Question Threadripper 2950x ridiculous temp readings

Mar 22, 2019
10
0
10
I built a machine a while back with a TR2950x with the ASROCK X399 phantom gaming 6 motherboard (Firmware P1.10) and enermax liqtech tr4 360 cooler running ubuntu server 18.04. It has been very unstable. The temperature in the bios reads 70C instantly on boot after being powered off for a night. lm-sensors reads idle temps of 50-70C. I am doing machine learning on my GFX card and using about 280% cpu (100% per thread. Maxing all threads will read 3200%) and the temperature reading in lm-sensors goes up to ~85C. I swapped the cooler out for the corsair and have the same problem. If I run the CPU up to 2700% the cpu temp reads ~95C. Stopping the load instantly drops it to ~70C. Is it possible I have a faulty processor or motherboard? Has anyone else seen anything like this?

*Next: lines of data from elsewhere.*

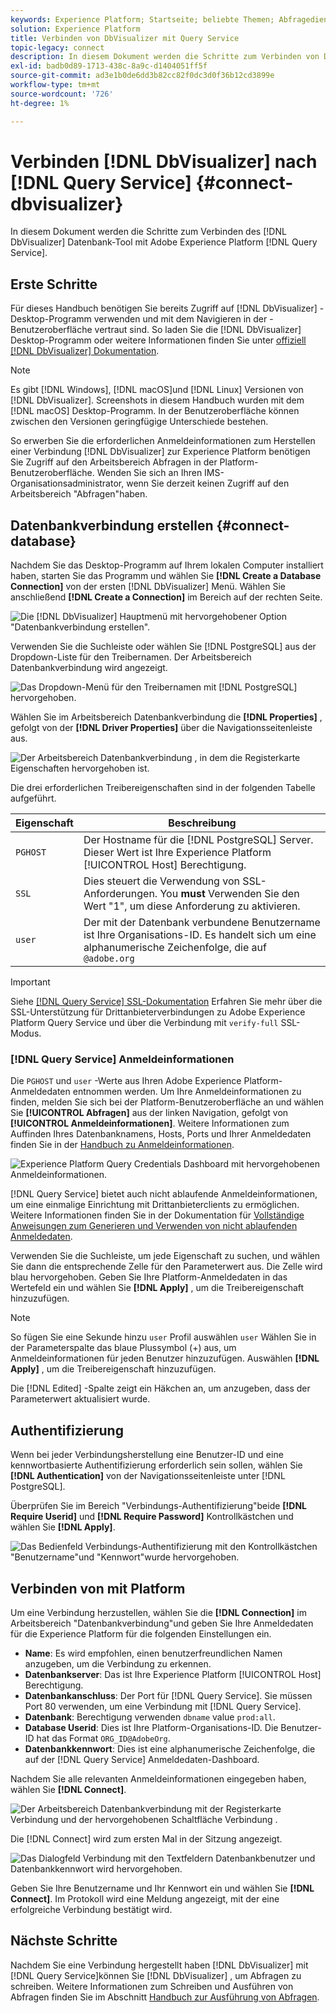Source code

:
 ```yaml
---
keywords: Experience Platform; Startseite; beliebte Themen; Abfragedienst; Query Service; Db Visualizer; DbVisualizer; db Visualizer; Verbindung mit Query Service;
solution: Experience Platform
title: Verbinden von DbVisualizer mit Query Service
topic-legacy: connect
description: In diesem Dokument werden die Schritte zum Verbinden von DbVisualizer mit Adobe Experience Platform Query Service beschrieben.
exl-id: badb0d89-1713-438c-8a9c-d1404051ff5f
source-git-commit: ad3e1b0de6dd3b82cc82f0dc3d0f36b12cd3899e
workflow-type: tm+mt
source-wordcount: '726'
ht-degree: 1%

---
```


# Verbinden [!DNL DbVisualizer] nach [!DNL Query Service] {#connect-dbvisualizer}

In diesem Dokument werden die Schritte zum Verbinden des [!DNL DbVisualizer] Datenbank-Tool mit Adobe Experience Platform [!DNL Query Service].

## Erste Schritte

Für dieses Handbuch benötigen Sie bereits Zugriff auf [!DNL DbVisualizer] -Desktop-Programm verwenden und mit dem Navigieren in der -Benutzeroberfläche vertraut sind. So laden Sie die [!DNL DbVisualizer] Desktop-Programm oder weitere Informationen finden Sie unter [offiziell [!DNL DbVisualizer] Dokumentation](https://www.dbvis.com/download/).

>[!NOTE]
>
>Es gibt [!DNL Windows], [!DNL macOS]und [!DNL Linux] Versionen von [!DNL DbVisualizer]. Screenshots in diesem Handbuch wurden mit dem [!DNL macOS] Desktop-Programm. In der Benutzeroberfläche können zwischen den Versionen geringfügige Unterschiede bestehen.

So erwerben Sie die erforderlichen Anmeldeinformationen zum Herstellen einer Verbindung [!DNL  DbVisualizer] zur Experience Platform benötigen Sie Zugriff auf den Arbeitsbereich Abfragen in der Platform-Benutzeroberfläche. Wenden Sie sich an Ihren IMS-Organisationsadministrator, wenn Sie derzeit keinen Zugriff auf den Arbeitsbereich &quot;Abfragen&quot;haben.

## Datenbankverbindung erstellen {#connect-database}

Nachdem Sie das Desktop-Programm auf Ihrem lokalen Computer installiert haben, starten Sie das Programm und wählen Sie **[!DNL Create a Database Connection]** von der ersten [!DNL DbVisualizer] Menü. Wählen Sie anschließend **[!DNL Create a Connection]** im Bereich auf der rechten Seite.

![Die [!DNL DbVisualizer] Hauptmenü mit hervorgehobener Option &quot;Datenbankverbindung erstellen&quot;.](../images/clients/dbvisualizer/create-db-connection.png)

Verwenden Sie die Suchleiste oder wählen Sie [!DNL PostgreSQL] aus der Dropdown-Liste für den Treibernamen. Der Arbeitsbereich Datenbankverbindung wird angezeigt.

![Das Dropdown-Menü für den Treibernamen mit [!DNL PostgreSQL] hervorgehoben.](../images/clients/dbvisualizer/driver-name.png)

Wählen Sie im Arbeitsbereich Datenbankverbindung die **[!DNL Properties]** , gefolgt von der **[!DNL Driver Properties]** über die Navigationsseitenleiste aus.

![Der Arbeitsbereich Datenbankverbindung , in dem die Registerkarte Eigenschaften hervorgehoben ist.](../images/clients/dbvisualizer/driver-properties.png)

Die drei erforderlichen Treibereigenschaften sind in der folgenden Tabelle aufgeführt.

| Eigenschaft | Beschreibung |
| ------ | ------ |
| `PGHOST` | Der Hostname für die [!DNL PostgreSQL] Server. Dieser Wert ist Ihre Experience Platform [!UICONTROL Host] Berechtigung. |
| `SSL` | Dies steuert die Verwendung von SSL-Anforderungen. You **must** Verwenden Sie den Wert &quot;1&quot;, um diese Anforderung zu aktivieren. |
| `user` | Der mit der Datenbank verbundene Benutzername ist Ihre Organisations-ID. Es handelt sich um eine alphanumerische Zeichenfolge, die auf `@adobe.org` |

>[!IMPORTANT]
>
>Siehe [[!DNL Query Service] SSL-Dokumentation](./ssl-modes.md) Erfahren Sie mehr über die SSL-Unterstützung für Drittanbieterverbindungen zu Adobe Experience Platform Query Service und über die Verbindung mit `verify-full` SSL-Modus.

### [!DNL Query Service] Anmeldeinformationen

Die `PGHOST` und `user` -Werte aus Ihren Adobe Experience Platform-Anmeldedaten entnommen werden. Um Ihre Anmeldeinformationen zu finden, melden Sie sich bei der Platform-Benutzeroberfläche an und wählen Sie **[!UICONTROL Abfragen]** aus der linken Navigation, gefolgt von **[!UICONTROL Anmeldeinformationen]**. Weitere Informationen zum Auffinden Ihres Datenbanknamens, Hosts, Ports und Ihrer Anmeldedaten finden Sie in der [Handbuch zu Anmeldeinformationen](../ui/credentials.md).

![Experience Platform Query Credentials Dashboard mit hervorgehobenen Anmeldeinformationen.](../images/clients/dbvisualizer/query-service-credentials-page.png)

[!DNL Query Service] bietet auch nicht ablaufende Anmeldeinformationen, um eine einmalige Einrichtung mit Drittanbieterclients zu ermöglichen. Weitere Informationen finden Sie in der Dokumentation für [Vollständige Anweisungen zum Generieren und Verwenden von nicht ablaufenden Anmeldedaten](../ui/credentials.md#non-expiring-credentials).

Verwenden Sie die Suchleiste, um jede Eigenschaft zu suchen, und wählen Sie dann die entsprechende Zelle für den Parameterwert aus. Die Zelle wird blau hervorgehoben. Geben Sie Ihre Platform-Anmeldedaten in das Wertefeld ein und wählen Sie **[!DNL Apply]** , um die Treibereigenschaft hinzuzufügen.

>[!NOTE]
>
>So fügen Sie eine Sekunde hinzu `user` Profil auswählen `user` Wählen Sie in der Parameterspalte das blaue Plussymbol (+) aus, um Anmeldeinformationen für jeden Benutzer hinzuzufügen. Auswählen **[!DNL Apply]** , um die Treibereigenschaft hinzuzufügen.

Die [!DNL Edited] -Spalte zeigt ein Häkchen an, um anzugeben, dass der Parameterwert aktualisiert wurde.

## Authentifizierung

Wenn bei jeder Verbindungsherstellung eine Benutzer-ID und eine kennwortbasierte Authentifizierung erforderlich sein sollen, wählen Sie **[!DNL Authentication]** von der Navigationsseitenleiste unter [!DNL PostgreSQL].

Überprüfen Sie im Bereich &quot;Verbindungs-Authentifizierung&quot;beide **[!DNL Require Userid]** und **[!DNL Require Password]** Kontrollkästchen und wählen Sie **[!DNL Apply]**.

![Das Bedienfeld Verbindungs-Authentifizierung mit den Kontrollkästchen &quot;Benutzername&quot;und &quot;Kennwort&quot;wurde hervorgehoben.](../images/clients/dbvisualizer/connection-authentication.png)

## Verbinden von  mit Platform

Um eine Verbindung herzustellen, wählen Sie die **[!DNL Connection]** im Arbeitsbereich &quot;Datenbankverbindung&quot;und geben Sie Ihre Anmeldedaten für die Experience Platform für die folgenden Einstellungen ein.

- **Name**: Es wird empfohlen, einen benutzerfreundlichen Namen anzugeben, um die Verbindung zu erkennen.
- **Datenbankserver**: Das ist Ihre Experience Platform [!UICONTROL Host] Berechtigung.
- **Datenbankanschluss**: Der Port für [!DNL Query Service]. Sie müssen Port 80 verwenden, um eine Verbindung mit [!DNL Query Service].
- **Datenbank**: Berechtigung verwenden `dbname` value `prod:all`.
- **Database Userid**: Dies ist Ihre Platform-Organisations-ID. Die Benutzer-ID hat das Format `ORG_ID@AdobeOrg`.
- **Datenbankkennwort**: Dies ist eine alphanumerische Zeichenfolge, die auf der [!DNL Query Service] Anmeldedaten-Dashboard.

Nachdem Sie alle relevanten Anmeldeinformationen eingegeben haben, wählen Sie **[!DNL Connect]**.

![Der Arbeitsbereich Datenbankverbindung mit der Registerkarte Verbindung und der hervorgehobenen Schaltfläche Verbindung .](../images/clients/dbvisualizer/connect.png)

Die [!DNL Connect] wird zum ersten Mal in der Sitzung angezeigt.

![Das Dialogfeld Verbindung mit den Textfeldern Datenbankbenutzer und Datenbankkennwort wird hervorgehoben.](../images/clients/dbvisualizer/connect-dialog.png)

Geben Sie Ihre Benutzername und Ihr Kennwort ein und wählen Sie **[!DNL Connect]**. Im Protokoll wird eine Meldung angezeigt, mit der eine erfolgreiche Verbindung bestätigt wird.

## Nächste Schritte

Nachdem Sie eine Verbindung hergestellt haben [!DNL DbVisualizer] mit [!DNL Query Service]können Sie [!DNL DbVisualizer] , um Abfragen zu schreiben. Weitere Informationen zum Schreiben und Ausführen von Abfragen finden Sie im Abschnitt [Handbuch zur Ausführung von Abfragen](../best-practices/writing-queries.md).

Clarification: I am not overclocking
 
Last edited:
Mar 22, 2019
10
0
10
Neither Ryzen master nor HWInfo appear to run on linux. It still seems hot at load even if the temps are offset +20 degC. I am taking CPU temp from the k10temp-pci-00cb and k10temp-pci-00c3 measurements. I'll put the bigger liquid cooler back in on monday and see if those numbers make more sense.


Make sure you have the latest BIOS and install the AMD chipset drivers.
Download Ryzen Master or HWinfo and check the temps with them.
Some motherboards utilities and even the BIOS could be adding 20° C to the actual CPU temps.
Also make sure you have installed the cooler correctly and applied thermal paste covering the whole lid .
 
Mar 22, 2019
10
0
10
Somethings wrong, a max voltage at stock of under 1 volt? I've never seen that before.

If you are at 70C in the BIOS, somethings majorly wrong. I think you are thermal throttling 24/7. Try re-installing the CPU block on the CPU.

I did that last night and replaced the cooler with a different one this morning. That reading was from lm-sensors. I just rebooted it and bios reports 71C and 1.408V. I will try new thermal paste as well.
 
Mar 22, 2019
10
0
10
Somethings wrong, a max voltage at stock of under 1 volt? I've never seen that before.

If you are at 70C in the BIOS, somethings majorly wrong. I think you are thermal throttling 24/7. Try re-installing the CPU block on the CPU.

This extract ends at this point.